I don't remember much before about 1966. That's when I come onstream as someone who's aware of TV shows, cultural trends and design. Dr Who, The Man From U.N.C.L.E. and chat show host Simon Dee (I think I actually pinned this dandyesque picture up on the side of a crate in our wine cellar at 6 Ainslie Place, Edinburgh) marked my life in the year or two before my family headed off to live under the colonels in then-fascist Greece. (Another influence on my Happy Family album, which concerns the assassination of a fascist dictator.)
In late
1969, as Robin Carmody (a Click Opera reader, as it happens) explains in his thorough
guide to the history of the Radio Times, a new editor, 29 year-old Geoffrey Cannon, gave the Radio Times what I think of as its definitive look: a distinctive logo in the form of a black, fancy type flourish for the title, complemented by clear and crisp layouts featuring Franklin Gothic condensed, and reminiscent of the quality advertising and album sleeves of the era. This look continued for fifteen years, and represents, I think, the magazine's best period.

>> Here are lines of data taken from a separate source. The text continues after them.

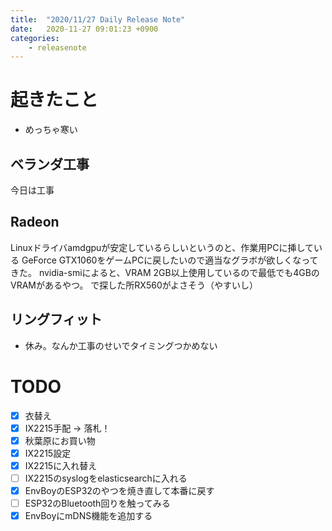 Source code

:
 ```yaml
---
title:  "2020/11/27 Daily Release Note"
date:   2020-11-27 09:01:23 +0900
categories:
    - releasenote
---
```

# 起きたこと

* めっちゃ寒い

## ベランダ工事

今日は工事

## Radeon

Linuxドライバamdgpuが安定しているらしいというのと、作業用PCに挿している
GeForce GTX1060をゲームPCに戻したいので適当なグラボが欲しくなってきた。
nvidia-smiによると、VRAM 2GB以上使用しているので最低でも4GBのVRAMがあるやつ。
で探した所RX560がよさそう（やすいし）

## リングフィット

* 休み。なんか工事のせいでタイミングつかめない

# TODO 

- [x] 衣替え
- [X] IX2215手配 -> 落札！
- [x] 秋葉原にお買い物
- [x] IX2215設定
- [x] IX2215に入れ替え
- [ ] IX2215のsyslogをelasticsearchに入れる
- [x] EnvBoyのESP32のやつを焼き直して本番に戻す
- [ ] ESP32のBluetooth回りを触ってみる
- [x] EnvBoyにmDNS機能を追加する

Britain's rightward swing and increasing class differentiation are all too aparent in
the 80s, as costume dramas and aristocratic poise dominate the Radio Times cover. Around the time of
Band Aid the magazine begins to use other typefaces, seemingly influenced by the more cluttered, post-modern style of Smash Hits. Then begins a terrible decline into visual hell. 1989's Angela Rippon Come Dancing cover looks like Woman's Own. In the
early 90s the magazine becomes a supermarket celebrity title. As Carmody explains, this is because Thatcher's broadcasting de-regulation had allowed it to list ITV, cable and satellite shows as well as the traditional, more up-market BBC ones. The result of reaching out to more readers, though, was a certain loss of the magazine's soul. Not only did it lose its identity, it began losing readers (this was the era when any magazine could print TV listings -- they were everywhere).
In the 90s, as computers and the internet took over, I stopped watching TV. (Actually, to be more honest, I specialized my way out: early 90s, porn on Westminster cable and Twin Peaks, mid-90s MTV's The Real World, late 90s Arte via satellite, 00s TV replaced by internet, with occasional glimpses of UK TV in the form of Nathan Barley torrents or The Office DVDs.) I also left the UK to live in Paris. The Radio Times, meanwhile, re-designed its title in an apparent nod to
Rolling Stone magazine, featuring endless grotesquely grinning celebrities. Charity-friendly comedian Lenny Henry became as unavoidable on the cover of the Radio Times as Oasis were on the front of the NME. The magazine's type got cluttered and garish, mixing styles and weights, adding drop shadow, random italicization and lots of "exclusive", "free" and "special" flashes. Like a whole new generation of British magazines (Q, Mojo and Heat, for instance), The Radio Times looked more American than British. The predominant theme of the 90s in the UK is all too clear from these covers: product formats are endlessly rejigged according to the requirements of a ruthless form of Thatcherite-Darwinian ultra-marketing. This continues under Blair.
The visual nadir for the Radio Times comes in 2001, when the magazine switches to Gill Sans and starts to look like an in-flight magazine or in-house corporate title. From that point on, I no longer care. There's no longer the slightest connection to the Britain I grew up in. I'm elsewhere, anyway. My own country's core narrative has become an irrelevance, a book I haven't read, a show I haven't watched. I wouldn't even bother to write scathing sociology about it; waste of bile, mate.